Hi im wondering where to find a nice layout for a 10x10 room? I have 3 full walls.
Welcome to the forums.
A bit more information would be helpful.
Do you want a switching layout, continuous running (possible on a shelf with some creativity)?
What era?
Where will your railroad be? East, West, city, rural, mountains?
Are there any special industries you want to model?
Are there any other obsticles in your room that you will have to work around?
If you are a subscriber you can check out the track plan database. Long designs can often be bent around corners to make them fit in a shorter space.
Sorry for all the questions, but answering them will help the folks that are good at such planning give you a better answer.
Good luck,
Richard
I stuffed this in a 9.5 x 9.5 shed.
It had point to point as well as continious running. I have to keep the shed it is in usable as a workshop so I deisgned about a 5' section that can lift out and be stored on a shelf.
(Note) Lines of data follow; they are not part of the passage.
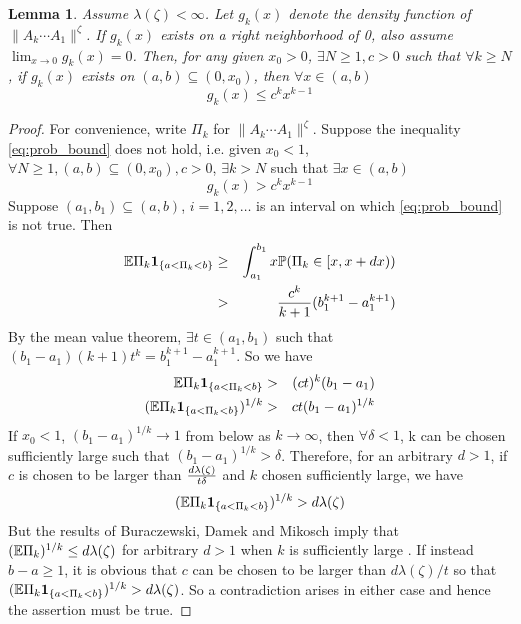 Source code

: \documentclass{article}
\newtheorem{lemma}{Lemma}
\theoremstyle{remark}
\begin{document}
\begin{lemma}\label{lemma:prob_bound}
  Assume $\lambda(\zeta) < \infty$. Let $g_k(x)$ denote the density
  function of $\|A_k \cdots A_1\|^\zeta$. If $g_k(x)$ exists on a
  right neighborhood of 0, also assume $\lim_{x\to 0} g_k(x) =
  0$. Then, for any given $x_0 > 0$, $\exists N \geq 1, c >
  0$ such that $\forall k \geq N$, if $g_k(x)$ exists on $(a, b)
  \subseteq (0, x_0)$, then $\forall x \in (a, b)$
  \begin{equation}
    \label{eq:prob_bound}
    g_k(x) \leq c^k x^{k-1}
  \end{equation}
\end{lemma}

\begin{proof}
  For convenience, write $\Pi_k$ for $\|A_k \cdots A_1\|^\zeta$. Suppose
  the inequality \eqref{eq:prob_bound} does not hold, i.e. given
  $x_0 < 1$, $\forall N \geq 1, (a, b) \subseteq (0, x_0), c
  > 0$, $\exists k > N$ such that $\exists x \in  (a, b)$
  \begin{equation*}
    g_k(x) > c^k x^{k-1}
  \end{equation*}
  Suppose $(a_1, b_1) \subseteq (a, b)$, $i = 1, 2, \dots$ is
  an interval on which \eqref{eq:prob_bound} is not true. Then
  \begin{eqnarray*}
    \mathbb{E} \Pi_k \mathbf{1}_{\{a < \Pi_k < b\}} &\geq&
    \int_{a_1}^{b_1} x \mathbb{P}(\Pi_k \in [x, x+dx)) \\
    &>& {c^k \over k + 1} (b_1^{k+1} - a_1^{k+1})
  \end{eqnarray*}
  By the mean value theorem, $\exists t \in (a_1, b_1)$ such that
  $(b_1 - a_1)(k+1) t^k = b_1^{k+1} - a_1^{k+1}$. So we have
  \begin{eqnarray*}
    \mathbb{E} \Pi_k \mathbf{1}_{\{a < \Pi_k < b\}} &>& (c t)^k(b_1 - a_1) \\
    (\mathbb{E} \Pi_k \mathbf{1}_{\{a < \Pi_k < b\}})^{1/k} &>& c t (b_1 - a_1)^{1/k}
  \end{eqnarray*}
  If $x_0 < 1$, $(b_1 - a_1)^{1/k} \to 1$ from below as $k \to
  \infty$, then $\forall \delta < 1$, k can be chosen sufficiently
  large such that $(b_1 - a_1)^{1/k} > \delta$. Therefore, for an arbitrary
  $d > 1$, if $c$ is chosen to be larger than ${d\lambda(\zeta) \over
    t \delta}$ and $k$ chosen sufficiently large, we have
  \[
  (\mathbb{E} \Pi_k \mathbf{1}_{\{a < \Pi_k < b\}})^{1/k} > d \lambda(\zeta)
  \]
  But the results of Buraczewski, Damek and Mikosch imply
  that $(\mathbb{E} \Pi_k)^{1/k} \leq d \lambda(\zeta)$ for arbitrary $d > 1$
  when $k$ is sufficiently large \cite{BuraczewskiDamekMikosch2015}.
  If instead $b - a \geq 1$, it is obvious that $c$ can be chosen to
  be larger than $d\lambda(\zeta)/t$ so that $(\mathbb{E} \Pi_k \mathbf{1}_{\{a < \Pi_k
    < b\}})^{1/k} > d\lambda(\zeta)$.  So a contradiction arises in
  either case and hence the assertion must be true.
\end{proof}
\end{document}
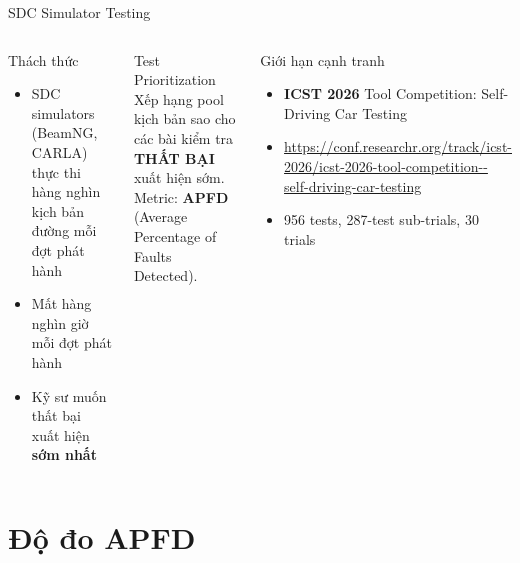 \documentclass[aspectratio=169,10pt]{beamer}
\begin{document}
\begin{frame}{SDC Simulator Testing}
\begin{columns}[T]
\begin{block}{Thách thức}
\scriptsize
\begin{itemize}
  \item SDC simulators (BeamNG, CARLA) thực thi hàng nghìn kịch bản đường mỗi đợt phát hành
  \item Mất hàng nghìn giờ mỗi đợt phát hành
  \item Kỹ sư muốn thất bại xuất hiện \textbf{sớm nhất}
\end{itemize}
\end{block}

\vspace{0.4em}
\begin{exampleblock}{Test Prioritization}
\scriptsize
Xếp hạng pool kịch bản sao cho các bài kiểm tra \textbf{THẤT BẠI} xuất hiện sớm.\\
Metric: \textbf{APFD} (Average Percentage of Faults Detected).
\end{exampleblock}

\begin{block}{Giới hạn cạnh tranh}
\scriptsize
\begin{itemize}
  \item \textbf{ICST 2026} Tool Competition: Self-Driving Car Testing
  \item \url{https://conf.researchr.org/track/icst-2026/icst-2026-tool-competition--self-driving-car-testing}
  \item 956 tests, 287-test sub-trials, 30 trials
\end{itemize}
\end{block}
\end{columns}
\end{frame}

\section{Độ đo APFD}
\end{document}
Your layout is going ot largely depend on how usable the room really is. Can you draw out a floor plan of the room letting us know where things like closets, doors and windows are located? this will better help us figure out what can and cannot happen.
Massey
A Veteran, whether active duty, retired, national guard, or reserve, is someone who, at one point in his or her life, wrote a blank check made payable to "The United States of America" for an amount of "up to and including my life."
A little more information about your room might help. I used to have a medium-grade drawing program (doesn't work with my new computer) and I drew up a room plan to help me juggle ideas.
JayR Hi im wondering where to find a nice layout for a 10x10 room? I have 3 full walls.
You are sure reluctant to give much info.
Look below.
http://www.thortrains.net/poorhox.html
Rich
If you ever fall over in public, pick yourself up and say “sorry it’s been a while since I inhabited a body.” And just walk away.
Hi There and sorry for the lack of info . I have a 10x10 air conditioned room in my garage that i would like to use as my train room it has no windows or closets .I think a U shape layout would work nicely. My era is 50 60s in West Virginia coal mines .let me know if there is anything else im missing .Im pretty new to MRR so any ideas will be appreciated.
What scale are you planing on, N scale 10x10 ft room would great HO would be good anything larger would not be so good
Im using HO
Take a look at the link I provided. Figure out, what is the maximum size of the layout that will allow getting to different parts of the layout when it is finished and operational. Yes, I know, some layouts are never really finished.
Figure what you need for overhead lighting and make sure that is finished before starting the layout.
Pictures here can help also.
Jay.
Recieved your PM. As you can see there are a lot of questions to be answered before the good layout planners here can help you. Keep following their comments and answering their questions and I'm sure you will find something to your liking.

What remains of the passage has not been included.